Virtual Teams

Spare a thought for the anti-flexxers

As the hybrid return to work begins in some countries, please spare a thought for the anti-flexxers.

Despite the evidence that it’s what people really want and the overwhelming proof that remote working really works and improves productivity and engagement, the flexibility deniers remain convinced that they need to get people back full time in the office.

To be honest this is usually driven by a small number of (sometimes just one) very senior leaders who believe that remote working is an aberration and that people in the office have carried all the remote workers for the last 18 months. There are also a few managers who long for the days of tighter control, and being able to look over the shoulder of their people. There are even a few with well founded concerns such as how they will continue to build and maintain their corporate culture and assume it can only be done face to face, despite the companies that do it successfully.

This must be terribly demotivating for the people who kept doing their jobs and keeping the business running whilst coping with a pandemic and far from ideal home working conditions – apparently all that effort had no value.

Imagine you are an employee in these business, you know for a fact you can do your job remotely (you just proved it when the business needed it) but you won’t be given the choice in future. You will keep commuting to the office to do your emails and join virtual meetings with your colleagues in other locations.

You have learned that time at your desk is the most valuable thing to your employer and that they don’t trust you to work remotely.

Imagine you are a HR person explaining to the hundredth applicant for a competitive IT role that you can’t offer flexibility when nearly everyone else is doing so.
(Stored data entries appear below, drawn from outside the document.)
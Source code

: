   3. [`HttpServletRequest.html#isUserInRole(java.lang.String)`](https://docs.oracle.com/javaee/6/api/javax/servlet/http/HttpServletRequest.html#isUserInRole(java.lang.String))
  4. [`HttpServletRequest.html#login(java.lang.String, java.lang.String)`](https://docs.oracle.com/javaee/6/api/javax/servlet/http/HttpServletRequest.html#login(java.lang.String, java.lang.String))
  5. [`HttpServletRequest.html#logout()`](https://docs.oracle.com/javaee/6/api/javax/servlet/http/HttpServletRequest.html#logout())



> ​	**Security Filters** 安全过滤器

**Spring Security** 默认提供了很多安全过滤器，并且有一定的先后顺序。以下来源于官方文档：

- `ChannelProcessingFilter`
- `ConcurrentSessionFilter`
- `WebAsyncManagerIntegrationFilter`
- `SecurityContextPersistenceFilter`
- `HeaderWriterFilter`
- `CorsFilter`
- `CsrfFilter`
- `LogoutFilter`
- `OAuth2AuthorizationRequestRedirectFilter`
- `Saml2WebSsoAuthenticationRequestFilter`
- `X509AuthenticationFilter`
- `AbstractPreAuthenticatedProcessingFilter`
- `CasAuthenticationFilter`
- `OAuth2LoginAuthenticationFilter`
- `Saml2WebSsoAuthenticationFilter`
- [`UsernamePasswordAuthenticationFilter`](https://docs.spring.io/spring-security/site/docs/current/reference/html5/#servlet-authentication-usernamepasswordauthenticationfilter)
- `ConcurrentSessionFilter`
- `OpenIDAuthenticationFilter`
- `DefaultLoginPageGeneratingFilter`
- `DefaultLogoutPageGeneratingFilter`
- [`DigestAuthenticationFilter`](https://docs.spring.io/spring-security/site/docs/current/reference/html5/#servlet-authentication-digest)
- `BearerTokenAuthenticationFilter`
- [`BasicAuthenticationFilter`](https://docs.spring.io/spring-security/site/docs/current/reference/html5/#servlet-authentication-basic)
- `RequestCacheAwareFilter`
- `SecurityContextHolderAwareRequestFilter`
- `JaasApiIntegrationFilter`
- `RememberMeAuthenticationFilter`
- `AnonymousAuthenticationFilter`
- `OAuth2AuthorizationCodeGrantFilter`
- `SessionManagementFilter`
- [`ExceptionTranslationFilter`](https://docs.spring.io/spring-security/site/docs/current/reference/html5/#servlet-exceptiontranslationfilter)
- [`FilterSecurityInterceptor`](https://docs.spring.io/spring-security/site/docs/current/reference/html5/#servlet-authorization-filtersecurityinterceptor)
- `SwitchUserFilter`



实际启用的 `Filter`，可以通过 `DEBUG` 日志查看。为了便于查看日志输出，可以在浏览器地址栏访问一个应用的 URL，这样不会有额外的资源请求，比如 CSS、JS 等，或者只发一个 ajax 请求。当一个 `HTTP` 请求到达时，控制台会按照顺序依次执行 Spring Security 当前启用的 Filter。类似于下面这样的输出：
The talent market will be the ultimate arbiter of whether this approach works. What we are hearing from our clients is that flexibility is now essential for attracting and retaining top talent.

If you are a top investment bank your may find enough well paid investment bankers keen to come into a trading floor. On the other hand, one of the finance companies who have had the most press for disliking remote working have also had recent revolts from their junior trading employees about very long working hours and a culture of presenteeism.

The story is likely to be very different when you look for top IT or HR talent with transferable skills and more options.

I suspect if you are a household name corporation you may largely get away with it, your name and a significantly bigger salary may compensate for the lack of flexibility. But even if it does, you may well be attracting a particular segment of the population, the ones where work life balance is not particularly attractive. This will give you a skewed profile which might be OK depending on the corporate culture you aspire to. It’s probably not a great profile to attract excellent people managers.

Probably best not to enter any “best company to work for” competitions either.

There are a few anti-flexx conspiracy theories out there that we need  to deal with and that will take some time. One of my favourites is the myth that great ideas are found via random conversations at the coffee machine. One of the few areas in business where we apparently think that random chance and accidental conversations are a good way to get things done.

It is going to be interesting to see how this plays out, in the end the talent market will decide. It is, of course, your choice as a company but there are implications.

If you would like help with deprogramming your last few anti-flexxers we can help build the skills needed for hybrid working  🙂

p.s. if you are just about to leave an angry comment this was meant at least partly humorously – but also to make some serious points about the implications of not providing flexibility.